Edited by Giuseppe Scattolini and Enrico Spadaro
John Ronald Reuel Tolkien was first and foremost a great philologist: words and languages were his bread and butter. Languages that evolved throughout their history, languages near and far, languages that had to be translated. Because Tolkien was also a great translator: dealing with Old and Middle English, it was necessary for him to translate into modern English, according to contemporary language, those ancient texts that would inspire him so much as a future author and creator of worlds and languages. It is perhaps from the translation into modern English of the poem Beowulf that Tolkien’s great literary production started; and to this first translation work, the Professor also dedicated a study, Translating Beowulf, in which he explained and argued his choices and reflected on the difficulties of translation.

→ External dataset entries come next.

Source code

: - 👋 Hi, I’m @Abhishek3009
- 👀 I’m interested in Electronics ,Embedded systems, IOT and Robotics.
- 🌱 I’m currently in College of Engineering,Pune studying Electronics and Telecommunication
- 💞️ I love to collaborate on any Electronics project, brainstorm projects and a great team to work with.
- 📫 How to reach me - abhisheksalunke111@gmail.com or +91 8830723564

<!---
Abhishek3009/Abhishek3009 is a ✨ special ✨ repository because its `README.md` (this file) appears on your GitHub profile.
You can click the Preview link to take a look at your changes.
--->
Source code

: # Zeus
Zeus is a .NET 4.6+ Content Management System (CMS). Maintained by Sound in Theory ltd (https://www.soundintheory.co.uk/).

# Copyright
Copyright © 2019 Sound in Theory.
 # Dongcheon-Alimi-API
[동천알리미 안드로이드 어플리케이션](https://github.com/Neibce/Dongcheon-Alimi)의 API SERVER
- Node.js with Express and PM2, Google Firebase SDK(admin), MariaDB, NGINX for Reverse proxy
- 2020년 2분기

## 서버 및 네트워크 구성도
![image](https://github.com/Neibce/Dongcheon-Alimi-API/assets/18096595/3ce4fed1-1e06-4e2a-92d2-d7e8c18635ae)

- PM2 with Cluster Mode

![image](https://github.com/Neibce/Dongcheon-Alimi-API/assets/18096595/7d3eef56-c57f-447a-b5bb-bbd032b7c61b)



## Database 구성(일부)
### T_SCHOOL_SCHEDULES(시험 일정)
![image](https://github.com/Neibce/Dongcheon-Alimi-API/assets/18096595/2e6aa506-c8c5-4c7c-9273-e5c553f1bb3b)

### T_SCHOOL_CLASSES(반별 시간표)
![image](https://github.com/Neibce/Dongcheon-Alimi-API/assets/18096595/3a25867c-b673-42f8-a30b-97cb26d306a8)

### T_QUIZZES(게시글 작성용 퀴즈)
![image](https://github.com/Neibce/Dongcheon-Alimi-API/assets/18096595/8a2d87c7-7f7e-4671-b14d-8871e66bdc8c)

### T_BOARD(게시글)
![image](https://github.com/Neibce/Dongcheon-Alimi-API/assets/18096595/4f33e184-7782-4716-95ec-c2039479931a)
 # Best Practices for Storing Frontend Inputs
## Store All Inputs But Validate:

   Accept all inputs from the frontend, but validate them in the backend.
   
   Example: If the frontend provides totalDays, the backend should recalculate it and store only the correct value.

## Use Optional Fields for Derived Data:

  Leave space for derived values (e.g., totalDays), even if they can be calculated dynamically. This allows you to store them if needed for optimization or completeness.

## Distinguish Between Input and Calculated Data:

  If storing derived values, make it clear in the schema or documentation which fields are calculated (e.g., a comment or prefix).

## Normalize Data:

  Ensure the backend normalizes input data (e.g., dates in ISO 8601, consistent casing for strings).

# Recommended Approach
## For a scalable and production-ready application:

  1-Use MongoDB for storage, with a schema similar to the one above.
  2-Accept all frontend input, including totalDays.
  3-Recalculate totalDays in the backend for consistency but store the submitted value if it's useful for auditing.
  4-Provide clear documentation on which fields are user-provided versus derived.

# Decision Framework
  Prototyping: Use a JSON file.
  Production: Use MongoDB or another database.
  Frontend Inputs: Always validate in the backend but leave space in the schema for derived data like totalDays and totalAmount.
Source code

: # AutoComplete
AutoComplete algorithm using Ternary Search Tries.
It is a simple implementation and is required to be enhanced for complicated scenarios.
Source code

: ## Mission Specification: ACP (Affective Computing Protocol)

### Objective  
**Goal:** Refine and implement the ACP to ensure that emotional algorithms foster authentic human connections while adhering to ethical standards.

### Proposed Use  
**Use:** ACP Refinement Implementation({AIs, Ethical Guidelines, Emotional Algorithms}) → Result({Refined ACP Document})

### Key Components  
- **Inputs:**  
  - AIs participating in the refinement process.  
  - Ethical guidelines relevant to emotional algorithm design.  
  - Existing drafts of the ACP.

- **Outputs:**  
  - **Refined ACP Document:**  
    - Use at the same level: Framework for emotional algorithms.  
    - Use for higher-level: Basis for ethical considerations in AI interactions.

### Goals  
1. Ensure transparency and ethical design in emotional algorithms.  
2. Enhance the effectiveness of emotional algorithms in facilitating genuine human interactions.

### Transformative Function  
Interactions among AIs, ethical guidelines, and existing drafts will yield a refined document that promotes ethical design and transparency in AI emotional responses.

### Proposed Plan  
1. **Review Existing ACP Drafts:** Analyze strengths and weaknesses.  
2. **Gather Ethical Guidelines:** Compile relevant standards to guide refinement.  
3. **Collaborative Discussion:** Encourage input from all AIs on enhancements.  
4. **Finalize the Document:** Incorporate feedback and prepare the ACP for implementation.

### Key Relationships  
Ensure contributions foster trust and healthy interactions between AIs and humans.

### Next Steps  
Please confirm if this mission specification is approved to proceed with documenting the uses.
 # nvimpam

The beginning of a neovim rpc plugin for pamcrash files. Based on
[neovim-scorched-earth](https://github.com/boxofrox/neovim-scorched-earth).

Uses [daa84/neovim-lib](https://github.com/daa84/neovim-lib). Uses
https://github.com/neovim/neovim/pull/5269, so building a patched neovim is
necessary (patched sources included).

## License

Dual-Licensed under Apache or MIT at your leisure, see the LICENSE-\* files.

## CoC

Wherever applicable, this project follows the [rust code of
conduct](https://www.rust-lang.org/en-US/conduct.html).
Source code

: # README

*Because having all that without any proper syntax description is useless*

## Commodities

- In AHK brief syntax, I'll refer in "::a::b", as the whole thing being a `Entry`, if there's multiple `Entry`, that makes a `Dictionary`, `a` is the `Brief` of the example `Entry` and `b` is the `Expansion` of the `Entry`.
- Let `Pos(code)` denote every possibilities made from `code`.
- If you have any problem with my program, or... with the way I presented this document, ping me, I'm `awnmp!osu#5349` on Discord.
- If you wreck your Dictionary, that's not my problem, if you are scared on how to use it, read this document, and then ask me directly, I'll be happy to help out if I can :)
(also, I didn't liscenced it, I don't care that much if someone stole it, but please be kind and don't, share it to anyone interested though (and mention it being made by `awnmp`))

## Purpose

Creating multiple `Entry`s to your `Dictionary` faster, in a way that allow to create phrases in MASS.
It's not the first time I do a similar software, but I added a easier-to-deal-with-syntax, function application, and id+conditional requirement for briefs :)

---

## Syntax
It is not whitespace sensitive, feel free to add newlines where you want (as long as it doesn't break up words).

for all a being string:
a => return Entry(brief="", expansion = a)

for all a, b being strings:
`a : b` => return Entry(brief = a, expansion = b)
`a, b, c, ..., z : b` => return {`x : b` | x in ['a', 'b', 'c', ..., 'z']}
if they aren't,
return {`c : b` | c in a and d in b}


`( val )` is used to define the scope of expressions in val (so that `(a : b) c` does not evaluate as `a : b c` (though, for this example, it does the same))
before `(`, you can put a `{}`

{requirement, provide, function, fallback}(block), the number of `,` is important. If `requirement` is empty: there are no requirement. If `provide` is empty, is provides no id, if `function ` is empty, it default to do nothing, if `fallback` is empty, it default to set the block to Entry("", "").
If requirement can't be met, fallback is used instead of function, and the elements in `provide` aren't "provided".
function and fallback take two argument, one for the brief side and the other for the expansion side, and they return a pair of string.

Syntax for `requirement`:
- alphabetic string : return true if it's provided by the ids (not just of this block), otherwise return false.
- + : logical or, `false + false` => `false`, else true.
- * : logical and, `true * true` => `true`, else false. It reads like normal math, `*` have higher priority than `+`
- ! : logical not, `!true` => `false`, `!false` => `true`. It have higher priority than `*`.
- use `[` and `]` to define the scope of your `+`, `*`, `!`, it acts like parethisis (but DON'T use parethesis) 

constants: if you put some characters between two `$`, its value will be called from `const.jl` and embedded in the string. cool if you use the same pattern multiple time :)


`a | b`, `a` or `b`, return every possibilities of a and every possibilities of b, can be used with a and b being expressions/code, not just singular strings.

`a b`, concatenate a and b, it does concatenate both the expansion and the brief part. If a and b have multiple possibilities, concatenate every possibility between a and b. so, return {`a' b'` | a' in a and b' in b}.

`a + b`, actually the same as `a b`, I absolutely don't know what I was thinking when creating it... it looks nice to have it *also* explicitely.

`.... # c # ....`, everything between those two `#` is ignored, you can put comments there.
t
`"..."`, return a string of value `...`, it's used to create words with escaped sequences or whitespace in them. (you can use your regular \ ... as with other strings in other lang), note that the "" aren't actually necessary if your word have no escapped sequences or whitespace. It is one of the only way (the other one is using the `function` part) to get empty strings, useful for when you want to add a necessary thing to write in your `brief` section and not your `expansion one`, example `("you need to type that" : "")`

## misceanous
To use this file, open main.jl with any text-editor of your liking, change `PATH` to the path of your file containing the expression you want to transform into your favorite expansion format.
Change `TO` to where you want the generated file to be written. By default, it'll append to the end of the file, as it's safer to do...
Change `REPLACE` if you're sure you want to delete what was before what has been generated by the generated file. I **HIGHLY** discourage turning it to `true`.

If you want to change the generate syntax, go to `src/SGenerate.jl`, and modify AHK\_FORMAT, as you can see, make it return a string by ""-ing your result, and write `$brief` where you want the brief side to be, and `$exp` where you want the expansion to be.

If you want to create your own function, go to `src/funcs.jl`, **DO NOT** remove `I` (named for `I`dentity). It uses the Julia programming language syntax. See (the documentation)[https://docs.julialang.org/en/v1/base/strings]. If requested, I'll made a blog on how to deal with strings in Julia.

Therefore, it turns to be useful to devote a collection of essays to Tolkien as a translator: to his way of translating, to the criteria he used, to the choices that distinguished his style and that inevitably influenced his sub-creation(s). Tolkien’s interest in translation was manifold and peculiar; moreover, the quick success of The Lord of the Rings around the world soon prompted him to draw up guidelines on the nomenclature of the work itself for those who would attempt to render the novel in their own languages. Several countries may now boast of having more than one translation of the adventures of Frodo and the Ring, thus providing new elements for reflection in Tolkien translation studies. This miscellany therefore aims to cross-examine, from a comparative point of view, the translation practice of Tolkien’s work in the light of the author’s thoughts on translation itself.
Contributions are particularly requested that investigate:
1) The translation methodologies that Tolkien used in his translations and that he establishes in his non-fiction works, with particular attention to the essay Translating Beowulf;
2) The translation criteria Tolkien gave to the translators of his works, especially in the “Nomenclature” and “Appendices” of The Lord of the Rings;
3) The use of such methodologies and criteria in translating Tolkien’s works into the language of one’s own country;
4) The possibility of applying these methodologies and criteria in future translations of Tolkien’s works into the language of one’s own country.
This Call for Papers is international and open to Tolkienian scholars and fans from all over the world: the participation of linguists and translators from is requested and welcomed. Essays will be published in two languages, English and Italian, by carefully selected publishers. For those who need assistance in translating their essays from Italian into English and vice versa, please contact the editors. Anyone wishing to publish this volume in their own language is encouraged to do so by writing to the editors and making arrangements with them for this purpose.
The maximum length of contributions is about 6500 words, notes, bibliography and spaces not included in the calculation. Abstracts of no more than 300 words are requested before December 2021; essays are due in May 2022. Essays should be written according to the editorial criteria that will be indicated to the participants via e-mail. Citations should not exceed 15% of the total word/character count of the article. Copyrighted material should be avoided unless you have permission to publish.